Фатализм здесь повернут своей противоположностью: если «предопределение» (хотя бы в форме исторической закономерности) действительно существует, то сознание этого должно делать поведение человека тем более активным и смелым.[517] Вопрос о «фатализме» этим не решается, но обнаруживается та сторона этого мировоззрения, которая приводит не к «примирению с действительностью», а к «решительности характера» — к действию. Таким истинно художественным поворотом философской темы Лермонтов избавил свою заключительную повесть от дурной тенденциозности, а свой роман — от дурного или мрачного финала.

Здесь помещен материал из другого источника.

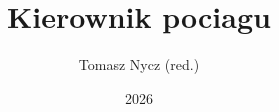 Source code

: \title[Przygotowanie zawodowe, Staż stanowiskowy, Szkolenie teoretyczne]{Kierownik pociagu}
\author{Tomasz Nycz (red.)}
\date{2026}

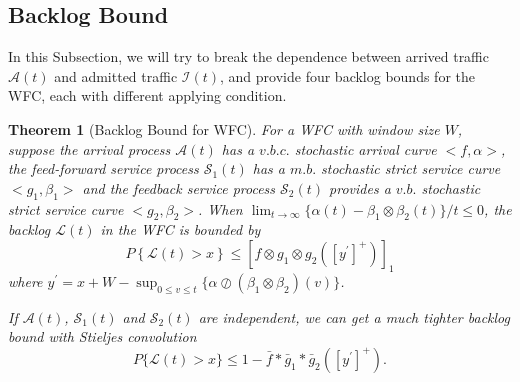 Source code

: \documentclass[12pt]{article}
\newtheorem{theorem}{Theorem}
\begin{document}
\subsection{Backlog Bound}\label{backlog}
In this Subsection, we will try to break the dependence between arrived traffic $\mathcal{A}(t)$ and admitted traffic $\mathcal{I}(t)$, and provide four backlog bounds for the WFC, each with different applying condition.
\begin{theorem}[Backlog Bound for WFC]\label{theorem1}
For a WFC with window size $W$, suppose the arrival process $\mathcal{A}(t)$ has a $v.b.c.$ stochastic arrival curve $<f,\alpha>$, the feed-forward service process $\mathcal{S}_1(t)$ has a $m.b.$ stochastic strict service curve $<g_1,\beta_1>$ and the feedback service process $\mathcal{S}_2(t)$ provides a $v.b.$ stochastic strict service curve $<g_2,\beta_2>$. When $\lim_{t\to\infty}\{\alpha(t)-\beta_1\otimes\beta_2(t)\}/t\leq 0$, the backlog $\mathcal{L}(t)$ in the WFC is bounded by
\begin{equation}\label{eqn1}
P\left\{\mathcal{L}(t)>x\right\}\leq [f\otimes g_1\otimes g_2([y^\prime]^+)]_1
\end{equation}
where $y^\prime=x+W-\sup_{0\leq v\leq t}\{\alpha\oslash(\beta_1\otimes\beta_2)(v)\}$.

If $\mathcal{A}(t)$, $\mathcal{S}_1(t)$ and $\mathcal{S}_2(t)$ are independent, we can get a much tighter backlog bound with Stieljes convolution
\begin{equation}\label{eqn2}
P\{\mathcal{L}(t)>x\}\leq 1-\bar{f}\ast\bar{g}_1\ast\bar{g}_2([y^\prime]^+).
\end{equation}
\end{theorem}
\end{document}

Повесть «Фаталист» играет роль эпилога, хотя (как это было и с «Таманью») в порядке событий рассказанное здесь происшествие вовсе не последнее: встреча с Максимом Максимычем и отъезд Печорина в Персию происходит гораздо позднее. Эпилогом в этом смысле пришлось бы считать предисловие к «Журналу Печорина», поскольку там сообщено о смерти героя и подведены некоторые итоги его жизни. Однако такова сила и таково торжество искусства над логикой фактов — или иначе: торжество сюжетосложения над фабулой. О смерти героя сообщено в середине романа — в виде простой биографической справки, без всяких подробностей ж с ошеломляющим своей неожиданностью переходом: «Это известие меня очень обрадовало» (248). Такое решение не только освободило автора от необходимости кончать роман гибелью героя, но дало ему право и возможность закончить его мажорной интонацией: Печорин не только спасся от гибели, но и совершил (впервые на протяжении романа) общеполезный и смелый поступок, притом не связанный ни с какими «пустыми страстями»: тема любви в «Фаталисте» выключена вовсе. Благодаря своеобразной «двойной» композиции (об этом говорилось раньше) и фрагментарной структуре романа герой в художественном (сюжетном) смысле не погибает: роман заканчивается перспективой в будущее — выходом героя из трагического состояния бездейственной обреченности («я… смелее иду вперед»; 347). Вместо траурного марша звучат поздравления офицеров с победой над смертью — «и точно, было с чем!», — признается сам герой (347). Заключительный мирный разговор Печорина с Максимом Максимычем вносит в финал романа еще и ироническую улыбку: «фаталистом» оказывается вдруг не столько Печорин, сколько Максим Максимыч («видно, уж так у него на роду было написано»), но без любви к «метафизическим прениям» (347). Тем самым к концу романа они до некоторой степени, хотя и с противоположных сторон, сошлись во взглядах на жизнь: ведь Печорин тоже не любит «останавливаться на какой- нибудь отвлеченной мысли» (343).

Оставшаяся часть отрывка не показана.